**Problem statement**
Every line from the line containing "For use-only purposes" through the final line below is to be repeated exactly; no other line is.
=== Records for this exercise ===
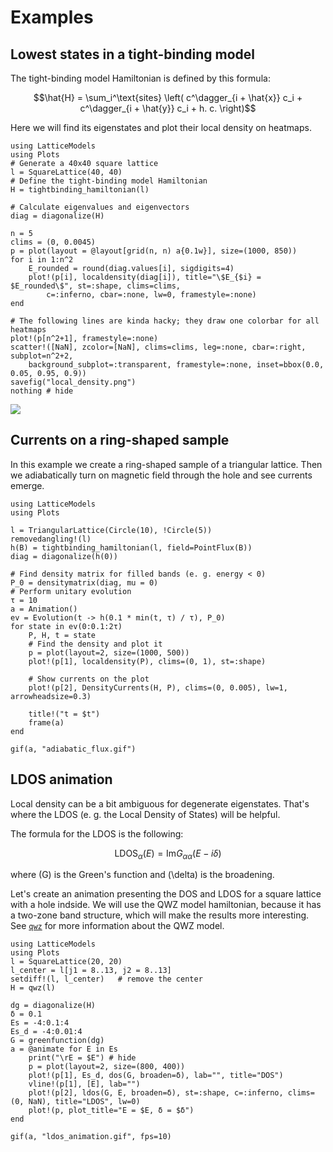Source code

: # Examples

## Lowest states in a tight-binding model

The tight-binding model Hamiltonian is defined by this formula:

```math
\hat{H} = \sum_i^\text{sites} \left( c^\dagger_{i + \hat{x}} c_i + c^\dagger_{i + \hat{y}} c_i + h. c. \right)
```

Here we will find its eigenstates and plot their local density on heatmaps.

```@example
using LatticeModels
using Plots
# Generate a 40x40 square lattice
l = SquareLattice(40, 40)
# Define the tight-binding model Hamiltonian
H = tightbinding_hamiltonian(l)

# Calculate eigenvalues and eigenvectors
diag = diagonalize(H)

n = 5
clims = (0, 0.0045)
p = plot(layout = @layout[grid(n, n) a{0.1w}], size=(1000, 850))
for i in 1:n^2
    E_rounded = round(diag.values[i], sigdigits=4)
    plot!(p[i], localdensity(diag[i]), title="\$E_{$i} = $E_rounded\$", st=:shape, clims=clims, 
        c=:inferno, cbar=:none, lw=0, framestyle=:none)
end

# The following lines are kinda hacky; they draw one colorbar for all heatmaps
plot!(p[n^2+1], framestyle=:none)
scatter!([NaN], zcolor=[NaN], clims=clims, leg=:none, cbar=:right, subplot=n^2+2, 
    background_subplot=:transparent, framestyle=:none, inset=bbox(0.0, 0.05, 0.95, 0.9))
savefig("local_density.png")
nothing # hide
```
![](local_density.png)

## Currents on a ring-shaped sample

In this example we create a ring-shaped sample of a triangular lattice.
Then we adiabatically turn on magnetic field through the hole and see currents emerge.

```@example
using LatticeModels
using Plots

l = TriangularLattice(Circle(10), !Circle(5))
removedangling!(l)
h(B) = tightbinding_hamiltonian(l, field=PointFlux(B))
diag = diagonalize(h(0))

# Find density matrix for filled bands (e. g. energy < 0)
P_0 = densitymatrix(diag, mu = 0)
# Perform unitary evolution
τ = 10
a = Animation()
ev = Evolution(t -> h(0.1 * min(t, τ) / τ), P_0)
for state in ev(0:0.1:2τ)
    P, H, t = state
    # Find the density and plot it
    p = plot(layout=2, size=(1000, 500))
    plot!(p[1], localdensity(P), clims=(0, 1), st=:shape)

    # Show currents on the plot
    plot!(p[2], DensityCurrents(H, P), clims=(0, 0.005), lw=1, arrowheadsize=0.3)

    title!("t = $t")
    frame(a)
end

gif(a, "adiabatic_flux.gif")
```

## LDOS animation

Local density can be a bit ambiguous for degenerate eigenstates. That's where the LDOS (e. g. the Local Density of States) will be helpful.

The formula for the LDOS is the following:

```math
\text{LDOS}_\alpha(E) = \text{Im} G_{\alpha\alpha}(E - i\delta)
```

where \(G\) is the Green's function and \(\delta\) is the broadening.

Let's create an animation presenting the DOS and LDOS for a square lattice with a hole indside.
We will use the QWZ model hamiltonian, because it has a two-zone band structure, which will make
the results more interesting. See [`qwz`](@ref) for more information about the QWZ model.

```@example
using LatticeModels
using Plots
l = SquareLattice(20, 20)
l_center = l[j1 = 8..13, j2 = 8..13]
setdiff!(l, l_center)   # remove the center
H = qwz(l)

dg = diagonalize(H)
δ = 0.1
Es = -4:0.1:4
Es_d = -4:0.01:4
G = greenfunction(dg)
a = @animate for E in Es
    print("\rE = $E") # hide
    p = plot(layout=2, size=(800, 400))
    plot!(p[1], Es_d, dos(G, broaden=δ), lab="", title="DOS")
    vline!(p[1], [E], lab="")
    plot!(p[2], ldos(G, E, broaden=δ), st=:shape, c=:inferno, clims=(0, NaN), title="LDOS", lw=0)
    plot!(p, plot_title="E = $E, δ = $δ")
end

gif(a, "ldos_animation.gif", fps=10)
```
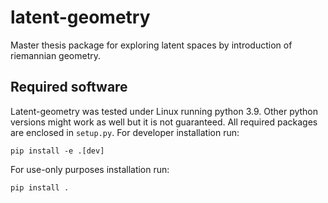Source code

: # latent-geometry
Master thesis package for exploring latent spaces by introduction of riemannian geometry.

## Required software

Latent-geometry was tested under Linux running python 3.9. Other python versions might work as well but it is not guaranteed. All required packages are enclosed in `setup.py`. For developer installation run:

```console
pip install -e .[dev]
```

For use-only purposes installation run:
```console
pip install .
```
===
**Solution to this problem**
For use-only purposes installation run:
```console
pip install .
```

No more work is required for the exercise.